Leitsatz (amtlich)
a) Eine gesellschaftsvertragliche Vereinbarung, daß (verzichtbare) Gesellschafterrechte ohne wichtigen Grund nach dem freien Ermessen der Gesellschaftermehrheit entzogen werden können, ist zulässig.

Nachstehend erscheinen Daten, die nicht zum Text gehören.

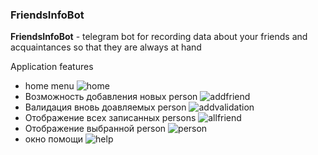 ### FriendsInfoBot
**FriendsInfoBot** - telegram bot for recording data about your friends and acquaintances so that they are always at hand

Application features
- home menu
![home](resources\demonstration\img\home.jpg)
- Возможность добавления новых person
![addfriend](resources\demonstration\img\addfriend.jpg)
- Валидация вновь доавляемых person
![addvalidation](resources\demonstration\img\addvalidation.jpg)
- Отображение всех записанных persons
![allfriend](resources\demonstration\img\allfriends.jpg)
- Отображение выбранной person
![person](resources\demonstration\img\person.jpg)
- окно помощи
![help](resources\demonstration\img\help.jpg)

b) Entzieht die Gesellschaftermehrheit einem persönlich haftenden Gesellschafter die Geschäftsführungsbefugnis und stuft sie ihn zum Kommanditisten herab, so ist dieser Beschluß auch dann rechtswirksam, wenn sich für den betroffenen Gesellschafter hieraus ein wichtiger Grund zum Ausscheiden aus der Gesellschaft ergibt und der Gesellschaftsvertrag für diesen Fall eine unangemessen niedrige Abfindung vorsieht.
Verfahrensgang
OLG Celle (Entscheidung vom 17.12.1969; Aktenzeichen 9 U 101/68) |
LG Hildesheim |
Tenor
Die Revision gegen das Urteil des 9. Zivilsenats des Oberlandesgerichts Celle vom 17. Dezember 1969 - 9 U 101/68 - wird auf Kosten des Beklagten zurückgewiesen.
Tatbestand
Die Kläger zu 1 bis 4 und der Beklagte sind die Gesellschafter der 1951/52 gegründeten Hans K. & Go. KG. Nach dem Gesellschaftsvertrag waren die Parteien verpflichtet, ihre gesamte Arbeitskraft für die Gesellschaft einzusetzen. Hierfür erhielten sie eine von der Gesellschafterversammlung festzusetzende Vorwegvergütung. Jede Tätigkeit für andere gewerbliche Zwecke, insbesondere auf funktechnischem Gebiet, war den Gesellschaftern untersagt.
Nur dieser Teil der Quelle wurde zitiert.